Linux-mm Archive on lore.kernel.org
 help / color / mirror / Atom feed
From: "zhen.ni" <zhen.ni@easystack.cn>
To: Michal Hocko <mhocko@suse.com>
Cc: akpm@linux-foundation.org, vbabka@kernel.org, surenb@google.com,
	jackmanb@google.com, hannes@cmpxchg.org, ziy@nvidia.com,
	linux-mm@kvack.org, linux-kernel@vger.kernel.org
Subject: Re: [PATCH v6 0/3] mm/page_owner: add filter infrastructure for print_mode and NUMA filtering
Date: Tue, 12 May 2026 16:16:36 +0800	[thread overview]
Message-ID: <d5bd3927-3f80-4ed7-a8d2-0b7d58139286@easystack.cn> (raw)
In-Reply-To: <agLWHkhlkBotiLYM@tiehlicka>



在 2026/5/12 15:26, Michal Hocko 写道:
> On Tue 12-05-26 11:11:47, zhen.ni wrote:
>>
>>
>> 在 2026/5/11 20:54, Michal Hocko 写道:
>>> On Mon 11-05-26 20:40:07, zhen.ni wrote:
>>>>
>>>>
>>>> 在 2026/5/11 20:23, Michal Hocko 写道:
>>>>> On Mon 11-05-26 11:30:14, Zhen Ni wrote:
>>>>>> Solution
>>>>>> ========
>>>>>>
>>>>>> This patch series introduces a flexible filter infrastructure with
>>>>>> two initial filters:
>>>>>>
>>>>>> 1. **Print Mode Filter**: Outputs only stack handles instead of
>>>>>>       full stack traces.

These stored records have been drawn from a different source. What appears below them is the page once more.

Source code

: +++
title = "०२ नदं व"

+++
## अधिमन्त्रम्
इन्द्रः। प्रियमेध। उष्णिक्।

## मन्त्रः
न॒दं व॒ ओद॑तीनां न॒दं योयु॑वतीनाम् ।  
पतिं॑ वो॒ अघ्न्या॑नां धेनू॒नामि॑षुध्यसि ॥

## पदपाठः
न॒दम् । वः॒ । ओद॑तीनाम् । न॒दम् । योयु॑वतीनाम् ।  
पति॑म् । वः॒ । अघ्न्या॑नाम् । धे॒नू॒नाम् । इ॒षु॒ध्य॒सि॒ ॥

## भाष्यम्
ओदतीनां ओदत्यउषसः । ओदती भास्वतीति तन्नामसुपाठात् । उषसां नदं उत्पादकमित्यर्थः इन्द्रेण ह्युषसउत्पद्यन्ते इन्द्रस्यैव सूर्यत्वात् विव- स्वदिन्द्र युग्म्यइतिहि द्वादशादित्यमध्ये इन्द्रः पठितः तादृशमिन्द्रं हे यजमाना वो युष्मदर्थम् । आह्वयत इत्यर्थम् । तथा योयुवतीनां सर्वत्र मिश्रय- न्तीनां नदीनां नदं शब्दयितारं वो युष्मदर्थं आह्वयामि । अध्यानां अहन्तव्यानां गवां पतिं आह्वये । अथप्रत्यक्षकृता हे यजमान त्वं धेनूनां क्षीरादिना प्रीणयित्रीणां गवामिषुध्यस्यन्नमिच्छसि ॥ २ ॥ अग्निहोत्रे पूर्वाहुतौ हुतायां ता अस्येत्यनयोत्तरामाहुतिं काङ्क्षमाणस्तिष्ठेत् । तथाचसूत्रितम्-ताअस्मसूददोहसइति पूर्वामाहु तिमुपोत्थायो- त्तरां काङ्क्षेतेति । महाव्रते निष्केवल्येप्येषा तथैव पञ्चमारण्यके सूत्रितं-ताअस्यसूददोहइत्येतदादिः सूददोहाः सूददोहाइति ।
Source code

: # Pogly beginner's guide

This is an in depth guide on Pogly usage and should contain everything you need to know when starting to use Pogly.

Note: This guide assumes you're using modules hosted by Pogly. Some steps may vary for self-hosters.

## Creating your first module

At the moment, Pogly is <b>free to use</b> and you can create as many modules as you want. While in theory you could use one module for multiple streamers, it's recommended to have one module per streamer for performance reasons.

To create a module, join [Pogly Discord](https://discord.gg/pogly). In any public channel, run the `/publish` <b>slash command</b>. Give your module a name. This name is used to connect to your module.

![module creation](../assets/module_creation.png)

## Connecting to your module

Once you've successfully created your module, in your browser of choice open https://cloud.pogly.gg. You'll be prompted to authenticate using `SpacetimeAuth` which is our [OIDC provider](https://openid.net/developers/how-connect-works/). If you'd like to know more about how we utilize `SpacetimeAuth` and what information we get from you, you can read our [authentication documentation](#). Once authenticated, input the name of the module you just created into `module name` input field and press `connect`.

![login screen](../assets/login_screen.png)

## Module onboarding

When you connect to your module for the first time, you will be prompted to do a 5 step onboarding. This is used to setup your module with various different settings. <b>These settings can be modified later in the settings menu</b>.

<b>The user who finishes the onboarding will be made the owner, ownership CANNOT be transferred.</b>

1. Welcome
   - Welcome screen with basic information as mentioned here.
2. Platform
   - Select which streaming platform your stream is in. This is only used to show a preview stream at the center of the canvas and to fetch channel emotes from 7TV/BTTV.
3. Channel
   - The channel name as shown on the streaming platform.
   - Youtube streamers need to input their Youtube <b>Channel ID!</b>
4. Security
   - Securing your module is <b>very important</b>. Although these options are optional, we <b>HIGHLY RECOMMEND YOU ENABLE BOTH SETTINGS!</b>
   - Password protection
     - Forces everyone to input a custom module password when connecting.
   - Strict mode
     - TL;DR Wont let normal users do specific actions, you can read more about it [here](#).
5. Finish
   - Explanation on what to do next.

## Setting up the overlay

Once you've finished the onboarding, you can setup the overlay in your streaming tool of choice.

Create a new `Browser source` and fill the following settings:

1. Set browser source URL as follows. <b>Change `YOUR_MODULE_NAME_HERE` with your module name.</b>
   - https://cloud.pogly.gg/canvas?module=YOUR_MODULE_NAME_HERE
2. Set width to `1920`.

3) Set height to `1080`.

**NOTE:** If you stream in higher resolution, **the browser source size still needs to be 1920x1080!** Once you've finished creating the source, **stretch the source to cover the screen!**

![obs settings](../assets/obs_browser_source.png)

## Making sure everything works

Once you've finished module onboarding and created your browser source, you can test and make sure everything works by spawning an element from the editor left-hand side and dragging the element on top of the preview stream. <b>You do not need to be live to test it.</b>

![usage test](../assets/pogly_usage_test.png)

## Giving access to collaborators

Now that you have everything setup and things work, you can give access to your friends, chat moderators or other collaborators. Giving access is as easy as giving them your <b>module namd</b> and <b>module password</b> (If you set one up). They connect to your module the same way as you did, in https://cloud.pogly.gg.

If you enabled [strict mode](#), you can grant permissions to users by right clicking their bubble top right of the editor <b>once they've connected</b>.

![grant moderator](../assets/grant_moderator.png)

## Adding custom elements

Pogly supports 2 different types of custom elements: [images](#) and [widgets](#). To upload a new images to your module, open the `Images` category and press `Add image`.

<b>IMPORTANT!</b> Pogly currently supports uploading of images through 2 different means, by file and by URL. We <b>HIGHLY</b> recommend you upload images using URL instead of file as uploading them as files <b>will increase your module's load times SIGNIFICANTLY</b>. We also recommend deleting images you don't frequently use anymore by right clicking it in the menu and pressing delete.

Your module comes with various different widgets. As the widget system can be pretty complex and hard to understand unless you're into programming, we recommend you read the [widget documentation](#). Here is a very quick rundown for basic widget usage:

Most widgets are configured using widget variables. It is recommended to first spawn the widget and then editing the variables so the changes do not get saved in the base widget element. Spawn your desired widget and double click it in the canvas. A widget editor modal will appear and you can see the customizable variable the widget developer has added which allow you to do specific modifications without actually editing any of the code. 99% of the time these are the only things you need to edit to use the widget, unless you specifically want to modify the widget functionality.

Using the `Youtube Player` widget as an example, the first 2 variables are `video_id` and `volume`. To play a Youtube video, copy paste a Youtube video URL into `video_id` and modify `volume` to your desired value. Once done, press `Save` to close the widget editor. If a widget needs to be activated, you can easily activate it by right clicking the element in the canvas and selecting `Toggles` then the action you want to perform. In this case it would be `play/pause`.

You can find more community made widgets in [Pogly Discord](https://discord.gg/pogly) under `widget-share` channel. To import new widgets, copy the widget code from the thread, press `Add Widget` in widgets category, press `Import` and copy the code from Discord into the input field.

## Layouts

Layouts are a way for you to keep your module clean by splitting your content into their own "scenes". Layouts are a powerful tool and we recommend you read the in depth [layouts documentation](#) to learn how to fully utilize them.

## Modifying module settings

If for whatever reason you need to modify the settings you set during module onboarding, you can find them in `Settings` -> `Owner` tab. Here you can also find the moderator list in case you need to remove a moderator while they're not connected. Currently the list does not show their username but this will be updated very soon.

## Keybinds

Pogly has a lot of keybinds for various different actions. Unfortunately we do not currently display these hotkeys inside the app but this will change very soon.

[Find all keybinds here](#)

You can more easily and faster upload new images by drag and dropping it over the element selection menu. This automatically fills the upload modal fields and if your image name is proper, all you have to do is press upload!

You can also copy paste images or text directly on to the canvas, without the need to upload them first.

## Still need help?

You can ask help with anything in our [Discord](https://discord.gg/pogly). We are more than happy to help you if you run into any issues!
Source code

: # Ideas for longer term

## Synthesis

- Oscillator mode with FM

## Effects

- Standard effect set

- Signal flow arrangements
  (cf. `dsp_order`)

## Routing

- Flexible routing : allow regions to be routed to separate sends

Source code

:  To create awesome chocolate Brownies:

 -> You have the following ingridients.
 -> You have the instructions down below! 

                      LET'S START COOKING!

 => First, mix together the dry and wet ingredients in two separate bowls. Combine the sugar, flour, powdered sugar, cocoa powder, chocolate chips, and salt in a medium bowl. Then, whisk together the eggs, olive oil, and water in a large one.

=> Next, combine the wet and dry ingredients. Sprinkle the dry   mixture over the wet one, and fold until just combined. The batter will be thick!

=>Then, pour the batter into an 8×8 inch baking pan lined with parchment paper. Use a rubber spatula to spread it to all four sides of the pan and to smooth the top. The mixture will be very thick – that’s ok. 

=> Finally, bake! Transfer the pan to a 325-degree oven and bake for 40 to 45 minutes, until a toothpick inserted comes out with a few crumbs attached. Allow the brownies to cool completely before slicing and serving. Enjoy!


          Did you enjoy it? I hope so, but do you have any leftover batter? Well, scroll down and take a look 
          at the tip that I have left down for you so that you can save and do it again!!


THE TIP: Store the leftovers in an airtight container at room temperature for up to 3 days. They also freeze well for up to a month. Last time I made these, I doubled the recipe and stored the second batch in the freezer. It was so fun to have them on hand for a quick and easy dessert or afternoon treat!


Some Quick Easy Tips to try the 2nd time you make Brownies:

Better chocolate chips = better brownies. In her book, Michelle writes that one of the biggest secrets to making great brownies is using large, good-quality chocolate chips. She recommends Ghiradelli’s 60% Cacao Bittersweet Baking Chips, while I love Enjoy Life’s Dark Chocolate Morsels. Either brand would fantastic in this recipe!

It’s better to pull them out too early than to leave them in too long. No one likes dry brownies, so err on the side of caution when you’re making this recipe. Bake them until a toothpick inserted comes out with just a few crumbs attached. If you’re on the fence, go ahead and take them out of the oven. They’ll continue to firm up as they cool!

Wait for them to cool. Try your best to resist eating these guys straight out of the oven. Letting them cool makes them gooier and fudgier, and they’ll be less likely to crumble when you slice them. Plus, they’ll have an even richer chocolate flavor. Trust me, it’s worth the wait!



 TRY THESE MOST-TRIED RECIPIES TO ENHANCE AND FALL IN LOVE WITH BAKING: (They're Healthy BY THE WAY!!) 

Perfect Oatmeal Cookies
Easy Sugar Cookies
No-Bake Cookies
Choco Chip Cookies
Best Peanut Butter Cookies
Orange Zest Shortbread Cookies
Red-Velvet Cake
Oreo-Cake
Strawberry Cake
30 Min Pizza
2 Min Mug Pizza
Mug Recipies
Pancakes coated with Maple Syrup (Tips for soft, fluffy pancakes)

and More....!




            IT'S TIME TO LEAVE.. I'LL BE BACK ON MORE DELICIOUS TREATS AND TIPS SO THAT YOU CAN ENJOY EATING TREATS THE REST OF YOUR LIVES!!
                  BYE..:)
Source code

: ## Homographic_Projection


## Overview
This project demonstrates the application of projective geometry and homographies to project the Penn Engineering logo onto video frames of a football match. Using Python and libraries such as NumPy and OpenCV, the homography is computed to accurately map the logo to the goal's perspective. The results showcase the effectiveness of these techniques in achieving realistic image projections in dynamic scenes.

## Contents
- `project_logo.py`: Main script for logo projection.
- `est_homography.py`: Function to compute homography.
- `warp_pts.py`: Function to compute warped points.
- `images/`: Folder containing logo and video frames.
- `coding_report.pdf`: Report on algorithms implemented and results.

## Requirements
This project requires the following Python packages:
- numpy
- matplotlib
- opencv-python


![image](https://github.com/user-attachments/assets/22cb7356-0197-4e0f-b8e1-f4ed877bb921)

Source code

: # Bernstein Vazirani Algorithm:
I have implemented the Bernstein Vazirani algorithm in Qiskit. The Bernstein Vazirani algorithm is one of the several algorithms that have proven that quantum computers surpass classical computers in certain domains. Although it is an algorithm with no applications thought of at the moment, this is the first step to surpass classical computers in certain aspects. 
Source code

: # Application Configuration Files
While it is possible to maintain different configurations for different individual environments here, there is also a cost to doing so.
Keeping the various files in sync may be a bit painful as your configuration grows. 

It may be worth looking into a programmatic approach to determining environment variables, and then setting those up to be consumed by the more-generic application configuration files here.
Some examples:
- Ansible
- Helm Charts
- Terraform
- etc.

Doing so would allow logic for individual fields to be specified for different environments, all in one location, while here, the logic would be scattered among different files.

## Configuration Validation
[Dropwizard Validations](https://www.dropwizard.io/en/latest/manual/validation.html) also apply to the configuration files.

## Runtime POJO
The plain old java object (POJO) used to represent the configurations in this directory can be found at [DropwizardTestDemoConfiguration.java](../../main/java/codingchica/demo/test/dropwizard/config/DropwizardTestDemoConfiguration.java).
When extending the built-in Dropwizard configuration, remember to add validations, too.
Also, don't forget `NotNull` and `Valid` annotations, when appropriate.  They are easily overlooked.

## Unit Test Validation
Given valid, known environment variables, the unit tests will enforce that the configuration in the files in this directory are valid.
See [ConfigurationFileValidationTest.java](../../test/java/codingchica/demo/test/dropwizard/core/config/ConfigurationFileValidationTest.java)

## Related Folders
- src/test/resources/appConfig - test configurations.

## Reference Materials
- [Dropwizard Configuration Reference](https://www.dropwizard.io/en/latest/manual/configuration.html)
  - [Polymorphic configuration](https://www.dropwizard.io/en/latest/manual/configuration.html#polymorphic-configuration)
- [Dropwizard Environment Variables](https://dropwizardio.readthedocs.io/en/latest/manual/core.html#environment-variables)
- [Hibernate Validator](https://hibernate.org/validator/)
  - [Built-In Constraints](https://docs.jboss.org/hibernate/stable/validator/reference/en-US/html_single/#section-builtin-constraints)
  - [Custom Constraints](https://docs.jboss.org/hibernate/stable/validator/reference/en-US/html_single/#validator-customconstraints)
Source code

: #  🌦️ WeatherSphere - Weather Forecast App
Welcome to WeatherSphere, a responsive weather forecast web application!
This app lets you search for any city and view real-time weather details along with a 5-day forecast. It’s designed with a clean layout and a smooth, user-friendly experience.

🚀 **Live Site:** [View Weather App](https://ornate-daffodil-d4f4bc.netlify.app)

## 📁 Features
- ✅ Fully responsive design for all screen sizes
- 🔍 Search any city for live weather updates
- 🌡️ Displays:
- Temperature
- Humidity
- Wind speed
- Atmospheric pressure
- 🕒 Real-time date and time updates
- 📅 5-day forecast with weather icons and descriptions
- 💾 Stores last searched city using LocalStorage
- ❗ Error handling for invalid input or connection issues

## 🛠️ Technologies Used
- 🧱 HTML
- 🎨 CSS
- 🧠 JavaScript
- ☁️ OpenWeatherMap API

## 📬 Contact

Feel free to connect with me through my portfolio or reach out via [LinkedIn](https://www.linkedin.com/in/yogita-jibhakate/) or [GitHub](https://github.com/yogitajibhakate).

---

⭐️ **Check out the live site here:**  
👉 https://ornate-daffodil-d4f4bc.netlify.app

The handle-to-stack mapping can be retrieved
>>>>>>       from the existing show_stacks_handles interface. This dramatically
>>>>>>       reduces output size while preserving all allocation metadata.
>>>>>>
>>>>>> 2. **NUMA Node Filter**: Allows filtering pages by specific NUMA node(s)
>>>>>>       using flexible nodelist format, enabling targeted analysis of memory
>>>>>>       issues in NUMA-aware deployments.
>>>>>
>>>>> How does this work when there are multiple consumers of the interface?
>>>>> E.g per numa tool to watch node lock page_owner information?
>>>>>
>>>> I understand your concern about concurrent access. Are you asking
>>>> about this scenario?
>>>>
>>>> Scenario: Multiple tools monitoring different NUMA nodes
>>>>     Tool 1: echo "0" > nid && cat page_owner > node0.log
>>>>     Tool 2: echo "1" > nid && cat page_owner > node1.log
>>>>
>>>> The current global filter implementation would have race conditions
>>>> in this case.
>>>
>>> That makes the interface rather broken in my eyes TBH. Is there any way
>>> to make the filter local to the fd?
>>
>> I agree that the global filter state creates race conditions for
>> concurrent consumers.
>>
>> Regarding per-fd filters, I've looked into this approach. The main
>> challenge is that per-fd filter state would require changing the current
>> simple usage model:
> 
>> Current usage:
>> echo "0" > /sys/kernel/debug/page_owner_filter/nid
>> cat /sys/kernel/debug/page_owner
> 
>> Per-fd implementation would require:
>> - Add ioctl interface and allocate filter state in file->private_data
>> - Change page_owner_fops to add .open/.unlocked_ioctl callbacks
>> - Provide user-space tool (e.g., ./page_owner_tool --node 0)
>> - New UAPI header with ioctl definitions
> 
> ioctl is one option. Have you considered to write the filter state to
> the page_owner fd to create a local state?
> 
>> This would replace the current "echo + cat" interface with a
>> tool-based approach.
> 
> Which doesn't sound all that terrible comparing to a non-deterministic
> behavior of this proposal
> 
>> Alternative: Simple mutex protection to serialize
>> concurrent filter modifications. Though this doesn't fully address
>> concurrent reads, it could mitigate the most obvious race conditions.
>>
>> I'm wondering if you have any thoughts on the trade-off here. Since
>> page_owner is mainly used for debugging (typically not in concurrent
>> scenarios), would a simpler approach like mutex protection or documenting
>> this limitation be sufficient?
> 
> The thing is that unless you own the whole machine you never know who
> might consider information from page_owner interesting to filter and
> read. So you might easily get garbage. Not completely terrible
> considering this is debugging interface but I believe we can do better
> than that.

Thank you for the feedback.

I've been thinking about the per-fd filtering approach you suggested:

## Implementation Plan

1. Add per-fd filtering to page_owner file
    - Add .open/.release/.write callbacks
    - Each file descriptor has its own filter state
    - Write filter commands: "nid=0", "mode=stack_handle"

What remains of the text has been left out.